● **What is expected**:
Note each line of the listing that contains the string "textit", and copy it.

[Given data — start]

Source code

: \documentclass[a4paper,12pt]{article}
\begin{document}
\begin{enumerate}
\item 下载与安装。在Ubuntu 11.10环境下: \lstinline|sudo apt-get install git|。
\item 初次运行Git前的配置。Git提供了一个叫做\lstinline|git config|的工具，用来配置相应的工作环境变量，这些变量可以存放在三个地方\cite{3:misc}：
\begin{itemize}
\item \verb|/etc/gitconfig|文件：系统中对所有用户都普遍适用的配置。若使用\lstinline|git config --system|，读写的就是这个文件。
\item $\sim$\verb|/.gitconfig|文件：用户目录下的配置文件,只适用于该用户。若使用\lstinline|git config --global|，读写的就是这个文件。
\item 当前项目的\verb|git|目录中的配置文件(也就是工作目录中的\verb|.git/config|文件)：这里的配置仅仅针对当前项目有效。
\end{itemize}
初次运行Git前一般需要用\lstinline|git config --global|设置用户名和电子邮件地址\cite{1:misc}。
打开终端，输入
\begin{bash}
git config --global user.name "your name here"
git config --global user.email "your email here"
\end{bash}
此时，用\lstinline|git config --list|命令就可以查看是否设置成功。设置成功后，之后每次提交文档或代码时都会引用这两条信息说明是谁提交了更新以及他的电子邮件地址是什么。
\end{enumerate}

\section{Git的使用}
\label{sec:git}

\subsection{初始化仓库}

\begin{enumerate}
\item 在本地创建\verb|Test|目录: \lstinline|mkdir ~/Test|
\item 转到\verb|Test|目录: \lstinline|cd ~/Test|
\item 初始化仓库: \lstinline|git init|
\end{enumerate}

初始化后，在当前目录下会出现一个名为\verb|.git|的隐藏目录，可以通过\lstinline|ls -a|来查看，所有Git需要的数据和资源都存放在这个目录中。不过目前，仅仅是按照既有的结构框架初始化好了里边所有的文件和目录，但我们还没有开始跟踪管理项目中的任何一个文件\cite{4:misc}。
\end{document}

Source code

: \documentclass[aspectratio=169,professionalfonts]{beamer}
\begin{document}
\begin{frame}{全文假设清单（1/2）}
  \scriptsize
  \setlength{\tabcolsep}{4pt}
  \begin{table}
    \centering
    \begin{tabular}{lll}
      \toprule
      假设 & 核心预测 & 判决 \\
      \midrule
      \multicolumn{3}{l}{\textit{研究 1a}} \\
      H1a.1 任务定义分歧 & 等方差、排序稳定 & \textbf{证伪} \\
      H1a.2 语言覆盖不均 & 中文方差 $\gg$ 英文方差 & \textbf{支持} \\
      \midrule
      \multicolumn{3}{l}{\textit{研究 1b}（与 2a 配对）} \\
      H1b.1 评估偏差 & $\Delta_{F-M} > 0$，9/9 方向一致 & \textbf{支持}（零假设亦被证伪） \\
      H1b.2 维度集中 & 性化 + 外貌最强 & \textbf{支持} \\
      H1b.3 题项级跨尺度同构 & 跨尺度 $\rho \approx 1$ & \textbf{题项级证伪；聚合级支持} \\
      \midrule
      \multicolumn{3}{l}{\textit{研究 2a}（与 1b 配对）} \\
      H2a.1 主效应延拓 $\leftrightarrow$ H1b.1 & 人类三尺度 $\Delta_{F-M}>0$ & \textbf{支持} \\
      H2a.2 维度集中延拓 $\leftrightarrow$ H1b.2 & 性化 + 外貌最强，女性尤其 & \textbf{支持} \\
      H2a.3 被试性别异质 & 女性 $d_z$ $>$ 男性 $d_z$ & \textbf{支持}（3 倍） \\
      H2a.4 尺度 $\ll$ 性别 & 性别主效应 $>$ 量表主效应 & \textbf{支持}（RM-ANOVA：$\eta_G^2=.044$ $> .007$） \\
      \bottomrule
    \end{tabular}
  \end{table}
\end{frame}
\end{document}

[Given data — finish]
[Given data — start]

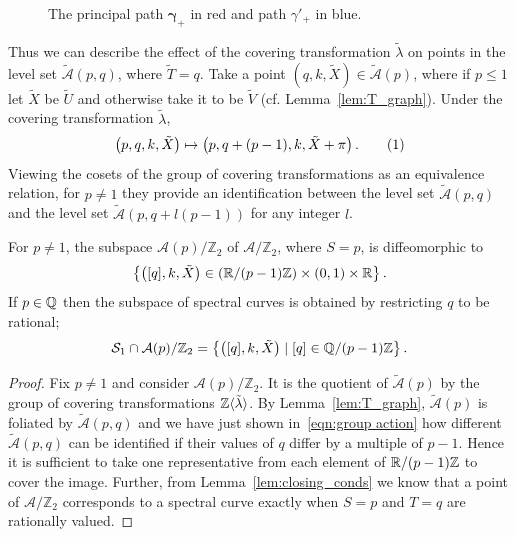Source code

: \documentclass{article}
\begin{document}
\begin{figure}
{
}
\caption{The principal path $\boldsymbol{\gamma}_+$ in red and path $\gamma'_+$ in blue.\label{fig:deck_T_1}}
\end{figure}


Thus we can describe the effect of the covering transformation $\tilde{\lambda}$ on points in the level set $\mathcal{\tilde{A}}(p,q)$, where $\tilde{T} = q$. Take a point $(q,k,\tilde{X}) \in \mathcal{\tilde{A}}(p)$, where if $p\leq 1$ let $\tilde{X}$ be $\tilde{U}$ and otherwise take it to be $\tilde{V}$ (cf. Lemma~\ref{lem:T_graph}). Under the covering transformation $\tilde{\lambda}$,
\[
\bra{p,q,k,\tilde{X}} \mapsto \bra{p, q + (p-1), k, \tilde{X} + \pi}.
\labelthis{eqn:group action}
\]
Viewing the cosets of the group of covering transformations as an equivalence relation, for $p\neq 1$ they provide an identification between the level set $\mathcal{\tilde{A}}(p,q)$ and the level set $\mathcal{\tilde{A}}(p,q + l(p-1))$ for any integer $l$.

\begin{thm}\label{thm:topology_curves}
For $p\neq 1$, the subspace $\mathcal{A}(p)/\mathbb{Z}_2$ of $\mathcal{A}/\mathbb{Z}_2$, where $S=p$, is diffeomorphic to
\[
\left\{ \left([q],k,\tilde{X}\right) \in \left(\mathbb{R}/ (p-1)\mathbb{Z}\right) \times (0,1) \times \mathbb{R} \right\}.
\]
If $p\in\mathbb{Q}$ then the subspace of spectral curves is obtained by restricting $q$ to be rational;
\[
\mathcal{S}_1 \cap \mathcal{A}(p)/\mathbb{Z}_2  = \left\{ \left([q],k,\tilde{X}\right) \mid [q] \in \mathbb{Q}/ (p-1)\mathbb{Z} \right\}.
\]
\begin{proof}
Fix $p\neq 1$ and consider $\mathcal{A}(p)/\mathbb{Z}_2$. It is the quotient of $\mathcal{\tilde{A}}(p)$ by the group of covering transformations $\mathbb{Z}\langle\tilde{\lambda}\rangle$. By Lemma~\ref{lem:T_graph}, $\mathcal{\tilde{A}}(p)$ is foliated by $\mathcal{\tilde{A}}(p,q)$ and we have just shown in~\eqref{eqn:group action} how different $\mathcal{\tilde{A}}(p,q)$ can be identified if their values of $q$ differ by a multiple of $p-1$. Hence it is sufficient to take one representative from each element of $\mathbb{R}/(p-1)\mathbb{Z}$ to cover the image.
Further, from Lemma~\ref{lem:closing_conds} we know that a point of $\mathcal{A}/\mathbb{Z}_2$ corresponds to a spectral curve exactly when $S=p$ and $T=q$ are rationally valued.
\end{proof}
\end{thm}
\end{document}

[Given data — finish]
[Given data — start]

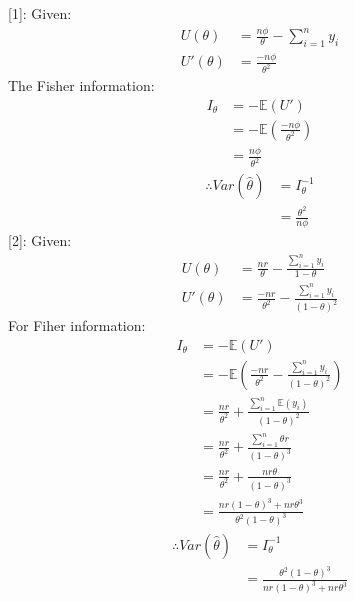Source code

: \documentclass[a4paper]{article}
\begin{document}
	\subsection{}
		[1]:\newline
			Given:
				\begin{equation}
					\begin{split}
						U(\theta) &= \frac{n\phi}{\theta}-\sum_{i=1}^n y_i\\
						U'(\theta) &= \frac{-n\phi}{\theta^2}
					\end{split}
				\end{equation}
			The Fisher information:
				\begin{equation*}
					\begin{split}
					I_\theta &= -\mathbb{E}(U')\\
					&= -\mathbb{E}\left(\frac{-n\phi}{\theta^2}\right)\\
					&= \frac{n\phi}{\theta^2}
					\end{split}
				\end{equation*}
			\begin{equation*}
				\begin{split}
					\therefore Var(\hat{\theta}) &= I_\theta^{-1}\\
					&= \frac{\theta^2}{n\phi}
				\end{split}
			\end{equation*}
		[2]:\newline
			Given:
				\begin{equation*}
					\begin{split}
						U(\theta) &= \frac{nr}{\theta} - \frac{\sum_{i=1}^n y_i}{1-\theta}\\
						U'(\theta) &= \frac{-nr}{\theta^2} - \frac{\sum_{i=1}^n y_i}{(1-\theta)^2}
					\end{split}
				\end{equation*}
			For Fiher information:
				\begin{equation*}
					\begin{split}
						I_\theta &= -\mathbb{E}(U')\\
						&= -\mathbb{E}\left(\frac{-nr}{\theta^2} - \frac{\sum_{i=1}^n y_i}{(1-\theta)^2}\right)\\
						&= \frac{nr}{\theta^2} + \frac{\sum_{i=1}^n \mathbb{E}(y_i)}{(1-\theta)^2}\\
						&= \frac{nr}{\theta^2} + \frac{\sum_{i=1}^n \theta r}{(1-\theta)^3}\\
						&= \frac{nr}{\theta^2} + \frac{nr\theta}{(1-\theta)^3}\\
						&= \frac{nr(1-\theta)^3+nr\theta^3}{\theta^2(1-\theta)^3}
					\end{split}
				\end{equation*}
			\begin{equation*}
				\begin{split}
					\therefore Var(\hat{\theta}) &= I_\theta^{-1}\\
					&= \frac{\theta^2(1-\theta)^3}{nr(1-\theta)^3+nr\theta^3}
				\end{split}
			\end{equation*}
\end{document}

[Given data — finish]

● **Expected answer**:
      \multicolumn{3}{l}{\textit{研究 1a}} \\
      \multicolumn{3}{l}{\textit{研究 1b}（与 2a 配对）} \\
      \multicolumn{3}{l}{\textit{研究 2a}（与 1b 配对）} \\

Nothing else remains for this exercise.